**Task goal**.
When you return the entries, keep every word and mark exactly as it is.

(Items listed in a dataset)
------------------------------

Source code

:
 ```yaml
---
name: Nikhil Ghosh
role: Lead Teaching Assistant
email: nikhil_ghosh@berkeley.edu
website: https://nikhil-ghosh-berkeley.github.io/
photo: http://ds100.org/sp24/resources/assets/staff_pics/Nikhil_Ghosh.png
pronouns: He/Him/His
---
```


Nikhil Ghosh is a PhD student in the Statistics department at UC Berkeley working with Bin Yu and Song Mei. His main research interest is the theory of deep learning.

------------------------------

**Result of this task**.
Source code

:
 ```yaml
---
name: Nikhil Ghosh
role: Lead Teaching Assistant
email: nikhil_ghosh@berkeley.edu
website: https://nikhil-ghosh-berkeley.github.io/
photo: http://ds100.org/sp24/resources/assets/staff_pics/Nikhil_Ghosh.png
pronouns: He/Him/His
---
```


Nikhil Ghosh is a PhD student in the Statistics department at UC Berkeley working with Bin Yu and Song Mei. His main research interest is the theory of deep learning.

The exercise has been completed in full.